▶ EXERCISE INPUTS
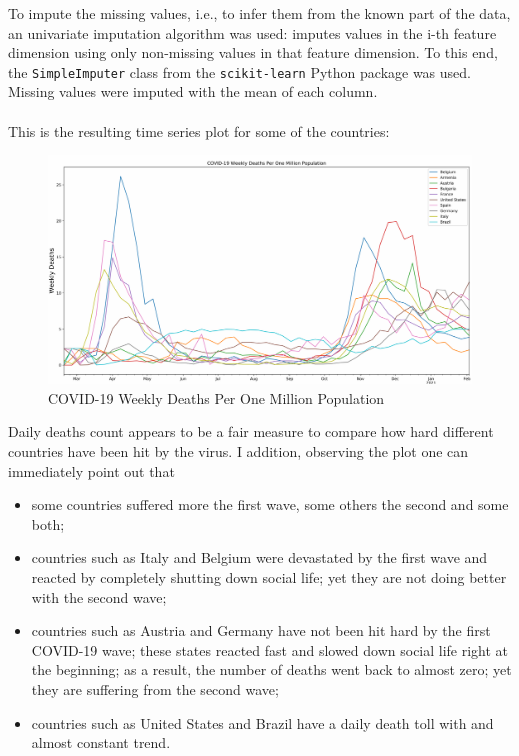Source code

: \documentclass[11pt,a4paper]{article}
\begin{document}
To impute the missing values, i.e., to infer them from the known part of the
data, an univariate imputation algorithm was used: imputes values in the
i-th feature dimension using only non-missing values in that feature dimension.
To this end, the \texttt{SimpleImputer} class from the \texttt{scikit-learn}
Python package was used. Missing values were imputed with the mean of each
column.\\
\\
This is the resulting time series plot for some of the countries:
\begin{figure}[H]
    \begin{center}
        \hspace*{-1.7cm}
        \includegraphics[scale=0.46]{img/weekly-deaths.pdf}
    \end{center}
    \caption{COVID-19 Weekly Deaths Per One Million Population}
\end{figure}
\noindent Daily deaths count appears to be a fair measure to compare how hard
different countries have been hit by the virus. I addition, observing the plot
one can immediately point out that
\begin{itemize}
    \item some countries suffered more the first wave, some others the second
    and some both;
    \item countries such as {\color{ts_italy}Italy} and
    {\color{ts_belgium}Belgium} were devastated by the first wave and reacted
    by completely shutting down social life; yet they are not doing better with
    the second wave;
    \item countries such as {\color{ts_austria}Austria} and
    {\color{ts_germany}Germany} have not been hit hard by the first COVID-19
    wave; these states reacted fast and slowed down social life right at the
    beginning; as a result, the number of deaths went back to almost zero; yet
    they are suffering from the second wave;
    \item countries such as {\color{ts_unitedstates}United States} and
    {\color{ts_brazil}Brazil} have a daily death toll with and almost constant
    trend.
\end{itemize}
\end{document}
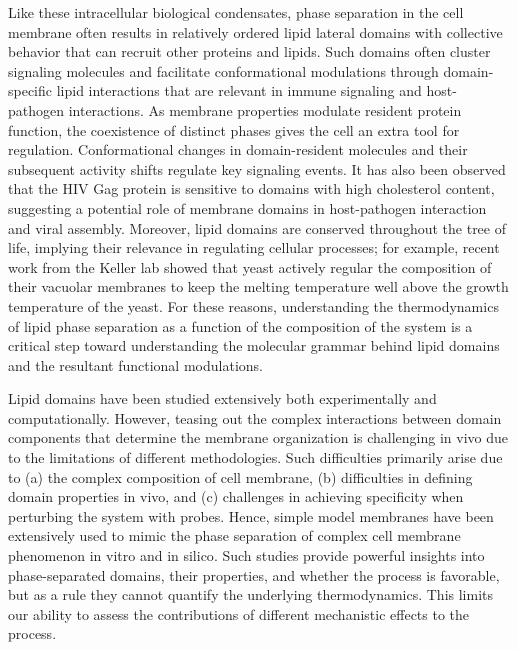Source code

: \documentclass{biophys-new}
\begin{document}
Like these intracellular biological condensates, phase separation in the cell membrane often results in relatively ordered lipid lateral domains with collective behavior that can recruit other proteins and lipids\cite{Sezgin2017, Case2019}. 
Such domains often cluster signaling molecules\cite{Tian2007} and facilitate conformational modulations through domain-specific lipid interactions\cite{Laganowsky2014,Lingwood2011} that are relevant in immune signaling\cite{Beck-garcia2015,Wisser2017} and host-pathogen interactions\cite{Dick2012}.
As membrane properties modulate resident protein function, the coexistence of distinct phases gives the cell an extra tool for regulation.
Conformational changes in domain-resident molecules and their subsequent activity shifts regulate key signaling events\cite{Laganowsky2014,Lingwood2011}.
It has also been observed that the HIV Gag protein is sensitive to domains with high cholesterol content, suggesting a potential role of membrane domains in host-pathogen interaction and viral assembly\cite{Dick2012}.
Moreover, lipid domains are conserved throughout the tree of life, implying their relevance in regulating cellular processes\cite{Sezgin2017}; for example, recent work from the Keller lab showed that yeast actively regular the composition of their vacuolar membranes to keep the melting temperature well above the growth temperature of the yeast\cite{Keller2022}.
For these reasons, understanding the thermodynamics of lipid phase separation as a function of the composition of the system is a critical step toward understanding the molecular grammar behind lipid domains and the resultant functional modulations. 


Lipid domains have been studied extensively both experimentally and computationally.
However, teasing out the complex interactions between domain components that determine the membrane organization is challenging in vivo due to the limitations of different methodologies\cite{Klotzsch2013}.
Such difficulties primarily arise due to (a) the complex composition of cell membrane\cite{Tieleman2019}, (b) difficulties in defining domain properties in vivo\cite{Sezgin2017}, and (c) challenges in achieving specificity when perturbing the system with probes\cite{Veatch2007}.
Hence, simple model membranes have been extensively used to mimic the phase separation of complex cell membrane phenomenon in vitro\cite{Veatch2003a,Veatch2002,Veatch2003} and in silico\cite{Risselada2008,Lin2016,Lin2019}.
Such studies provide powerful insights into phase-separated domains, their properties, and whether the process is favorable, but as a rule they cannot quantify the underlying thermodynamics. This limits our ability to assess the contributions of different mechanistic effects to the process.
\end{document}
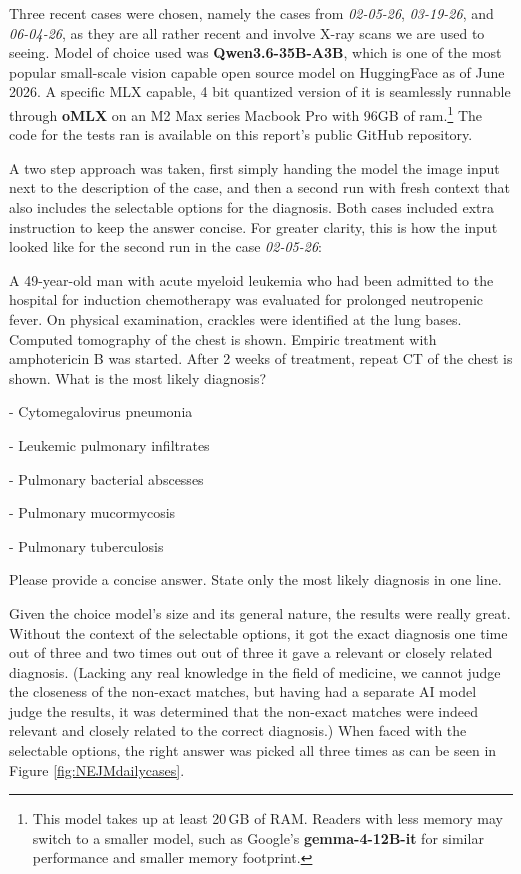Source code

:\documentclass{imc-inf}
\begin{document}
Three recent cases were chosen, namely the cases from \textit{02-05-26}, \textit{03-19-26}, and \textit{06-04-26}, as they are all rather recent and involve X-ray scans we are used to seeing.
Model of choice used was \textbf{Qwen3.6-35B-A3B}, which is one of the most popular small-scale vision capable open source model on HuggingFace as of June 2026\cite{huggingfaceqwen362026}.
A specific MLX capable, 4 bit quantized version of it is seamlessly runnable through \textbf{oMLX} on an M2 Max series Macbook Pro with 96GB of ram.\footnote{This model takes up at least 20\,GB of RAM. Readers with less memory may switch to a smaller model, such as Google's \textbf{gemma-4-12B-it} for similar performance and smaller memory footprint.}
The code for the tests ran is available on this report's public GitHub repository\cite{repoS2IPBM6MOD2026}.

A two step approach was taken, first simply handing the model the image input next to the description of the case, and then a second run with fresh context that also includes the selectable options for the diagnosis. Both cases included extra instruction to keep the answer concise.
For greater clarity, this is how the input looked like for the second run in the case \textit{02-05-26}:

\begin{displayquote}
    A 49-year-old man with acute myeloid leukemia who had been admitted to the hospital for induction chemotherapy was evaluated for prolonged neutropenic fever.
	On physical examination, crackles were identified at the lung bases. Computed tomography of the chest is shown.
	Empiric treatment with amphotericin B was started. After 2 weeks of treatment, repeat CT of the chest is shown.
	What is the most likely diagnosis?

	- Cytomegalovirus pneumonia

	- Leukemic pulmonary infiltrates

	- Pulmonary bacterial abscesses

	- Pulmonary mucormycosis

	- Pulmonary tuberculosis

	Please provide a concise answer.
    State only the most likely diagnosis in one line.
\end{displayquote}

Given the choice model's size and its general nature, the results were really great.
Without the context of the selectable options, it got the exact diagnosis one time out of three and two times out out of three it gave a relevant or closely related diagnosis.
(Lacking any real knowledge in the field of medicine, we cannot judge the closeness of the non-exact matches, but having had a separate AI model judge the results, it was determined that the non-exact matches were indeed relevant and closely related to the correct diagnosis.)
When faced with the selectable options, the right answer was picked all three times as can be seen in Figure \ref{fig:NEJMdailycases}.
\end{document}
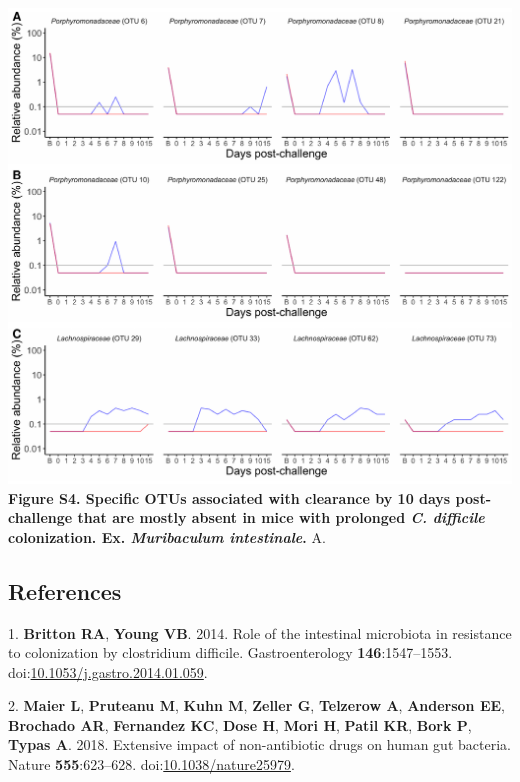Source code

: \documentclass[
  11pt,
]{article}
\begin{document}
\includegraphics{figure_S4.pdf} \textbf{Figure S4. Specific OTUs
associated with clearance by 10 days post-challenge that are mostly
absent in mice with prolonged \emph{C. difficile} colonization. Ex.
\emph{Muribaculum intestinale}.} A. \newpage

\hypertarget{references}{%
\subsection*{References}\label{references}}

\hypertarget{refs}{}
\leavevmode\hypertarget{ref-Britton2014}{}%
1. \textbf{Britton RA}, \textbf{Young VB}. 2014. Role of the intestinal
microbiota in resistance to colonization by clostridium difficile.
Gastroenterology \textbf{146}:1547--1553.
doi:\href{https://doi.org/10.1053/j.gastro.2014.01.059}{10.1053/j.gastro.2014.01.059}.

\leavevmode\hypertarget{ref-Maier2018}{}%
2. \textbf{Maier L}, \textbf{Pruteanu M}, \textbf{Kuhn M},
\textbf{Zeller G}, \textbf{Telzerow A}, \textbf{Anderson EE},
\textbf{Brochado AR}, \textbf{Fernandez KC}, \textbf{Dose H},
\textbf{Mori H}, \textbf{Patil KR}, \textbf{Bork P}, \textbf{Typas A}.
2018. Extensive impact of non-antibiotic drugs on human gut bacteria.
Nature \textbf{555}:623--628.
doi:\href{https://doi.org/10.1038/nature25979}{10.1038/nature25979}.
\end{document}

▶ WHAT YOU ARE ASKED TO DO
Without changing a word, retype every entry above, but drop its pictures.

▶ RESPONSE
Source code

: \documentclass[11pt,a4paper]{article}
\begin{document}
To impute the missing values, i.e., to infer them from the known part of the
data, an univariate imputation algorithm was used: imputes values in the
i-th feature dimension using only non-missing values in that feature dimension.
To this end, the \texttt{SimpleImputer} class from the \texttt{scikit-learn}
Python package was used. Missing values were imputed with the mean of each
column.\\
\\
This is the resulting time series plot for some of the countries:
\begin{figure}[H]
    \begin{center}
        \hspace*{-1.7cm}
        \includegraphics[scale=0.46]{img/weekly-deaths.pdf}
    \end{center}
    \caption{COVID-19 Weekly Deaths Per One Million Population}
\end{figure}
\noindent Daily deaths count appears to be a fair measure to compare how hard
different countries have been hit by the virus. I addition, observing the plot
one can immediately point out that
\begin{itemize}
    \item some countries suffered more the first wave, some others the second
    and some both;
    \item countries such as {\color{ts_italy}Italy} and
    {\color{ts_belgium}Belgium} were devastated by the first wave and reacted
    by completely shutting down social life; yet they are not doing better with
    the second wave;
    \item countries such as {\color{ts_austria}Austria} and
    {\color{ts_germany}Germany} have not been hit hard by the first COVID-19
    wave; these states reacted fast and slowed down social life right at the
    beginning; as a result, the number of deaths went back to almost zero; yet
    they are suffering from the second wave;
    \item countries such as {\color{ts_unitedstates}United States} and
    {\color{ts_brazil}Brazil} have a daily death toll with and almost constant
    trend.
\end{itemize}
\end{document}
Source code

: \documentclass{biophys-new}
\begin{document}
Like these intracellular biological condensates, phase separation in the cell membrane often results in relatively ordered lipid lateral domains with collective behavior that can recruit other proteins and lipids\cite{Sezgin2017, Case2019}. 
Such domains often cluster signaling molecules\cite{Tian2007} and facilitate conformational modulations through domain-specific lipid interactions\cite{Laganowsky2014,Lingwood2011} that are relevant in immune signaling\cite{Beck-garcia2015,Wisser2017} and host-pathogen interactions\cite{Dick2012}.
As membrane properties modulate resident protein function, the coexistence of distinct phases gives the cell an extra tool for regulation.
Conformational changes in domain-resident molecules and their subsequent activity shifts regulate key signaling events\cite{Laganowsky2014,Lingwood2011}.
It has also been observed that the HIV Gag protein is sensitive to domains with high cholesterol content, suggesting a potential role of membrane domains in host-pathogen interaction and viral assembly\cite{Dick2012}.
Moreover, lipid domains are conserved throughout the tree of life, implying their relevance in regulating cellular processes\cite{Sezgin2017}; for example, recent work from the Keller lab showed that yeast actively regular the composition of their vacuolar membranes to keep the melting temperature well above the growth temperature of the yeast\cite{Keller2022}.
For these reasons, understanding the thermodynamics of lipid phase separation as a function of the composition of the system is a critical step toward understanding the molecular grammar behind lipid domains and the resultant functional modulations. 


Lipid domains have been studied extensively both experimentally and computationally.
However, teasing out the complex interactions between domain components that determine the membrane organization is challenging in vivo due to the limitations of different methodologies\cite{Klotzsch2013}.
Such difficulties primarily arise due to (a) the complex composition of cell membrane\cite{Tieleman2019}, (b) difficulties in defining domain properties in vivo\cite{Sezgin2017}, and (c) challenges in achieving specificity when perturbing the system with probes\cite{Veatch2007}.
Hence, simple model membranes have been extensively used to mimic the phase separation of complex cell membrane phenomenon in vitro\cite{Veatch2003a,Veatch2002,Veatch2003} and in silico\cite{Risselada2008,Lin2016,Lin2019}.
Such studies provide powerful insights into phase-separated domains, their properties, and whether the process is favorable, but as a rule they cannot quantify the underlying thermodynamics. This limits our ability to assess the contributions of different mechanistic effects to the process.
\end{document}
Source code

:\documentclass{imc-inf}
\begin{document}
Three recent cases were chosen, namely the cases from \textit{02-05-26}, \textit{03-19-26}, and \textit{06-04-26}, as they are all rather recent and involve X-ray scans we are used to seeing.
Model of choice used was \textbf{Qwen3.6-35B-A3B}, which is one of the most popular small-scale vision capable open source model on HuggingFace as of June 2026\cite{huggingfaceqwen362026}.
A specific MLX capable, 4 bit quantized version of it is seamlessly runnable through \textbf{oMLX} on an M2 Max series Macbook Pro with 96GB of ram.\footnote{This model takes up at least 20\,GB of RAM. Readers with less memory may switch to a smaller model, such as Google's \textbf{gemma-4-12B-it} for similar performance and smaller memory footprint.}
The code for the tests ran is available on this report's public GitHub repository\cite{repoS2IPBM6MOD2026}.

A two step approach was taken, first simply handing the model the image input next to the description of the case, and then a second run with fresh context that also includes the selectable options for the diagnosis. Both cases included extra instruction to keep the answer concise.
For greater clarity, this is how the input looked like for the second run in the case \textit{02-05-26}:

\begin{displayquote}
    A 49-year-old man with acute myeloid leukemia who had been admitted to the hospital for induction chemotherapy was evaluated for prolonged neutropenic fever.
	On physical examination, crackles were identified at the lung bases. Computed tomography of the chest is shown.
	Empiric treatment with amphotericin B was started. After 2 weeks of treatment, repeat CT of the chest is shown.
	What is the most likely diagnosis?

	- Cytomegalovirus pneumonia

	- Leukemic pulmonary infiltrates

	- Pulmonary bacterial abscesses

	- Pulmonary mucormycosis

	- Pulmonary tuberculosis

	Please provide a concise answer.
    State only the most likely diagnosis in one line.
\end{displayquote}

Given the choice model's size and its general nature, the results were really great.
Without the context of the selectable options, it got the exact diagnosis one time out of three and two times out out of three it gave a relevant or closely related diagnosis.
(Lacking any real knowledge in the field of medicine, we cannot judge the closeness of the non-exact matches, but having had a separate AI model judge the results, it was determined that the non-exact matches were indeed relevant and closely related to the correct diagnosis.)
When faced with the selectable options, the right answer was picked all three times as can be seen in Figure \ref{fig:NEJMdailycases}.
\end{document}
Source code

: \documentclass[
  11pt,
]{article}
\begin{document}
\includegraphics{figure_S4.pdf} \textbf{Figure S4. Specific OTUs
associated with clearance by 10 days post-challenge that are mostly
absent in mice with prolonged \emph{C. difficile} colonization. Ex.
\emph{Muribaculum intestinale}.} A. \newpage

\hypertarget{references}{%
\subsection*{References}\label{references}}

\hypertarget{refs}{}
\leavevmode\hypertarget{ref-Britton2014}{}%
1. \textbf{Britton RA}, \textbf{Young VB}. 2014. Role of the intestinal
microbiota in resistance to colonization by clostridium difficile.
Gastroenterology \textbf{146}:1547--1553.
doi:\href{https://doi.org/10.1053/j.gastro.2014.01.059}{10.1053/j.gastro.2014.01.059}.

\leavevmode\hypertarget{ref-Maier2018}{}%
2. \textbf{Maier L}, \textbf{Pruteanu M}, \textbf{Kuhn M},
\textbf{Zeller G}, \textbf{Telzerow A}, \textbf{Anderson EE},
\textbf{Brochado AR}, \textbf{Fernandez KC}, \textbf{Dose H},
\textbf{Mori H}, \textbf{Patil KR}, \textbf{Bork P}, \textbf{Typas A}.
2018. Extensive impact of non-antibiotic drugs on human gut bacteria.
Nature \textbf{555}:623--628.
doi:\href{https://doi.org/10.1038/nature25979}{10.1038/nature25979}.
\end{document}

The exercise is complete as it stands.